To do ::
Which lines of the entries contain the string "commerce"? Copy each of them.

************

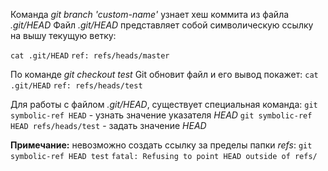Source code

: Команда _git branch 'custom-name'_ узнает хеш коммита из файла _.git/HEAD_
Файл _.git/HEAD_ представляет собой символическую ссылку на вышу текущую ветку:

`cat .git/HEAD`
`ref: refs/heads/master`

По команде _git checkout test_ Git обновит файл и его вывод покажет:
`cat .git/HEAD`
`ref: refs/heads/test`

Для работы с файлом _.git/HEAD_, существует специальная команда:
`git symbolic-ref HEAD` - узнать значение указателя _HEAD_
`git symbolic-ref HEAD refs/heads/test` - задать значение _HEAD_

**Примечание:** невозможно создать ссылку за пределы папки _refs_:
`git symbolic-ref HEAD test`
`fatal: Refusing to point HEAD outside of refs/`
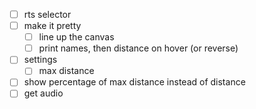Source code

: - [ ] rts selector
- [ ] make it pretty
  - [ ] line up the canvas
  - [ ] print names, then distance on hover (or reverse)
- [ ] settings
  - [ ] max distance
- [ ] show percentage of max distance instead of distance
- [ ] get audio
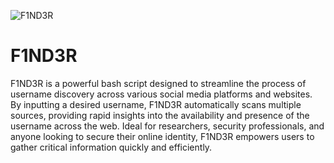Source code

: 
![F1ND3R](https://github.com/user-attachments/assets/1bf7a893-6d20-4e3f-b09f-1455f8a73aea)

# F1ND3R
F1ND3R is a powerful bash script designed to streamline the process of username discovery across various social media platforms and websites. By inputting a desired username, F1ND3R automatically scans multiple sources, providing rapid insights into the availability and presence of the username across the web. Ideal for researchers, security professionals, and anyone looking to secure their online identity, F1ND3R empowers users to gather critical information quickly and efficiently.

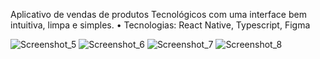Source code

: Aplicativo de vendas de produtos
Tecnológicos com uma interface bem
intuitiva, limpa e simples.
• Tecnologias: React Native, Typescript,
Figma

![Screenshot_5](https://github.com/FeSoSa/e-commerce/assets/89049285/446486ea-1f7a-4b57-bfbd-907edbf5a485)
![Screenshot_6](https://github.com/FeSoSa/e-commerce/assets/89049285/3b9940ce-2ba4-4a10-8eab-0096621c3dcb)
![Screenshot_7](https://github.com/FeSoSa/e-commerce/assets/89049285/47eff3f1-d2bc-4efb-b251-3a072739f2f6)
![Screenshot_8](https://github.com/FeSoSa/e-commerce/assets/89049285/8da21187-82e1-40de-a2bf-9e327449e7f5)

************

Task output ::
![Screenshot_5](https://github.com/FeSoSa/e-commerce/assets/89049285/446486ea-1f7a-4b57-bfbd-907edbf5a485)
![Screenshot_6](https://github.com/FeSoSa/e-commerce/assets/89049285/3b9940ce-2ba4-4a10-8eab-0096621c3dcb)
![Screenshot_7](https://github.com/FeSoSa/e-commerce/assets/89049285/47eff3f1-d2bc-4efb-b251-3a072739f2f6)
![Screenshot_8](https://github.com/FeSoSa/e-commerce/assets/89049285/8da21187-82e1-40de-a2bf-9e327449e7f5)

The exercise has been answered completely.